++++ Input material ++++

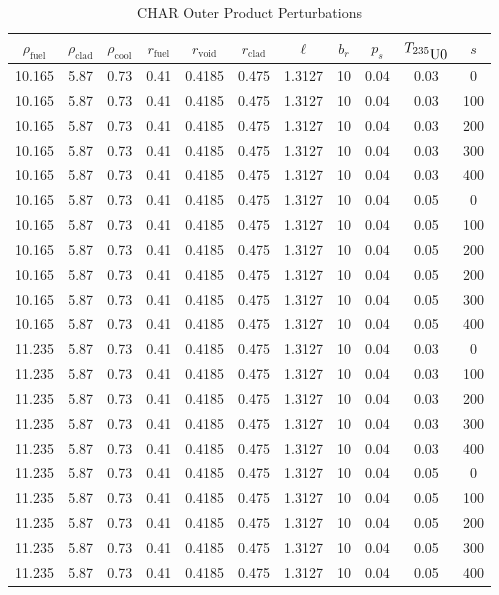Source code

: \begin{table}[htbp]
\begin{center}
\caption{CHAR Outer Product Perturbations}
\label{char_param_outer_product}
\begin{tabular}{|ccccccccccc|}
\hline
\textbf{$\rho_{\mbox{fuel}}$} & \textbf{$\rho_{\mbox{clad}}$} & \textbf{$\rho_{\mbox{cool}}$} & \textbf{$r_{\mbox{fuel}}$} & \textbf{$r_{\mbox{void}}$} & \textbf{$r_{\mbox{clad}}$} & \textbf{$\ell$} & \textbf{$b_r$} & \textbf{$p_s$} & \textbf{$T_{\mbox{\nuc{U}{235}0}}$} & \textbf{$s$} \\
\hline
10.165 & 5.87 & 0.73 & 0.41 & 0.4185 & 0.475 & 1.3127 & 10 & 0.04 & 0.03 & 0   \\ 
10.165 & 5.87 & 0.73 & 0.41 & 0.4185 & 0.475 & 1.3127 & 10 & 0.04 & 0.03 & 100 \\ 
10.165 & 5.87 & 0.73 & 0.41 & 0.4185 & 0.475 & 1.3127 & 10 & 0.04 & 0.03 & 200 \\ 
10.165 & 5.87 & 0.73 & 0.41 & 0.4185 & 0.475 & 1.3127 & 10 & 0.04 & 0.03 & 300 \\ 
10.165 & 5.87 & 0.73 & 0.41 & 0.4185 & 0.475 & 1.3127 & 10 & 0.04 & 0.03 & 400 \\ 
10.165 & 5.87 & 0.73 & 0.41 & 0.4185 & 0.475 & 1.3127 & 10 & 0.04 & 0.05 & 0   \\ 
10.165 & 5.87 & 0.73 & 0.41 & 0.4185 & 0.475 & 1.3127 & 10 & 0.04 & 0.05 & 100 \\ 
10.165 & 5.87 & 0.73 & 0.41 & 0.4185 & 0.475 & 1.3127 & 10 & 0.04 & 0.05 & 200 \\ 
10.165 & 5.87 & 0.73 & 0.41 & 0.4185 & 0.475 & 1.3127 & 10 & 0.04 & 0.05 & 200 \\ 
10.165 & 5.87 & 0.73 & 0.41 & 0.4185 & 0.475 & 1.3127 & 10 & 0.04 & 0.05 & 300 \\ 
10.165 & 5.87 & 0.73 & 0.41 & 0.4185 & 0.475 & 1.3127 & 10 & 0.04 & 0.05 & 400 \\ 
11.235 & 5.87 & 0.73 & 0.41 & 0.4185 & 0.475 & 1.3127 & 10 & 0.04 & 0.03 & 0   \\ 
11.235 & 5.87 & 0.73 & 0.41 & 0.4185 & 0.475 & 1.3127 & 10 & 0.04 & 0.03 & 100 \\ 
11.235 & 5.87 & 0.73 & 0.41 & 0.4185 & 0.475 & 1.3127 & 10 & 0.04 & 0.03 & 200 \\ 
11.235 & 5.87 & 0.73 & 0.41 & 0.4185 & 0.475 & 1.3127 & 10 & 0.04 & 0.03 & 300 \\ 
11.235 & 5.87 & 0.73 & 0.41 & 0.4185 & 0.475 & 1.3127 & 10 & 0.04 & 0.03 & 400 \\ 
11.235 & 5.87 & 0.73 & 0.41 & 0.4185 & 0.475 & 1.3127 & 10 & 0.04 & 0.05 & 0   \\ 
11.235 & 5.87 & 0.73 & 0.41 & 0.4185 & 0.475 & 1.3127 & 10 & 0.04 & 0.05 & 100 \\ 
11.235 & 5.87 & 0.73 & 0.41 & 0.4185 & 0.475 & 1.3127 & 10 & 0.04 & 0.05 & 200 \\ 
11.235 & 5.87 & 0.73 & 0.41 & 0.4185 & 0.475 & 1.3127 & 10 & 0.04 & 0.05 & 300 \\ 
11.235 & 5.87 & 0.73 & 0.41 & 0.4185 & 0.475 & 1.3127 & 10 & 0.04 & 0.05 & 400 \\ 
\hline
\end{tabular}
\end{center}
\end{table}

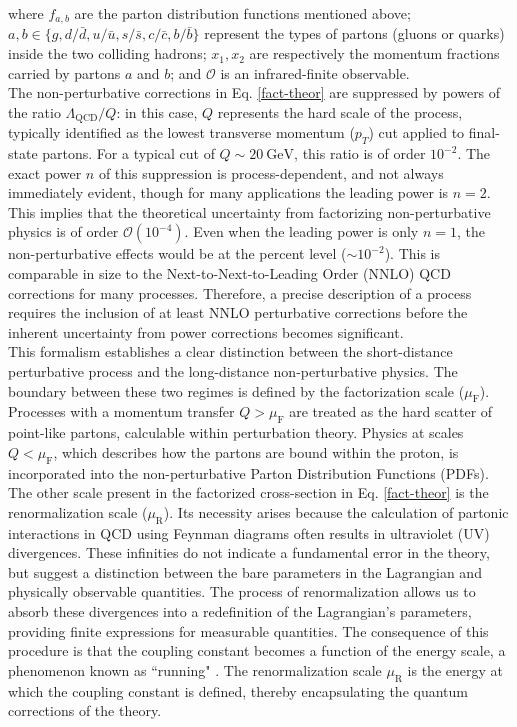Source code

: \documentclass[a4paper, 12pt]{book}
\begin{document}
where $f_{a,b}$ are the parton distribution functions mentioned above; $a, b \in \{g, d/\bar{d}, u/\bar{u}, s/\bar{s}, c/\bar{c}, b/\bar{b} \}$  represent the types of partons (gluons or quarks) inside the two colliding hadrons; $x_1, x_2$ are respectively the momentum fractions carried by partons $a$ and $b$; and $\mathcal{O}$ is an infrared-finite observable. \\
The non-perturbative corrections in Eq. \ref{fact-theor} are suppressed by powers of the ratio $\Lambda_{\text{QCD}}/Q$: in this case, $Q$ represents the hard scale of the process, typically identified as the lowest transverse momentum ($p_T$) cut applied to final-state partons. For a typical cut of $Q \sim 20\ \text{GeV}$, this ratio is of order $10^{-2}$. The exact power $n$ of this suppression is process-dependent, and not always immediately evident, though for many applications the leading power is $n = 2$. This implies that the theoretical uncertainty from factorizing non-perturbative physics is of order $\mathcal{O}(10^{-4})$. Even when the leading power is only $n = 1$, the non-perturbative effects would be at the percent level ($\sim 10^{-2}$). This is comparable in size to the Next-to-Next-to-Leading Order (NNLO) QCD corrections for many processes. Therefore, a precise description of a process requires the inclusion of at least NNLO perturbative corrections before the inherent uncertainty from power corrections becomes significant.\\
This formalism establishes a clear distinction between the short-distance perturbative process and the long-distance non-perturbative physics. The boundary between these two regimes is defined by the factorization scale ($\mu_\text{F}$). Processes with a momentum transfer $Q > \mu_\text{F}$ are treated as the hard scatter of point-like partons, calculable within perturbation theory. Physics at scales $Q < \mu_\text{F}$, which describes how the partons are bound within the proton, is incorporated into the non-perturbative Parton Distribution Functions (PDFs). \\
The other scale present in the factorized cross-section in Eq. \ref{fact-theor} is the renormalization scale ($\mu_\text{R}$). Its necessity arises because the calculation of partonic interactions in QCD using Feynman diagrams often results in ultraviolet (UV) divergences. These infinities do not indicate a fundamental error in the theory, but suggest a distinction between the bare parameters in the Lagrangian and physically observable quantities. The process of renormalization allows us to absorb these divergences into a redefinition of the Lagrangian's parameters, providing finite expressions for measurable quantities. The consequence of this procedure is that the coupling constant becomes a function of the energy scale, a phenomenon known as ``running" \cite{ellis}. The renormalization scale $\mu_\text{R}$ is the energy at which the coupling constant is defined, thereby encapsulating the quantum corrections of the theory. \\
\end{document}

++++

## [Task item]
Provide the count of lines in the records above that hold the word "tabular", with no other text.

## [Exercise solution]
2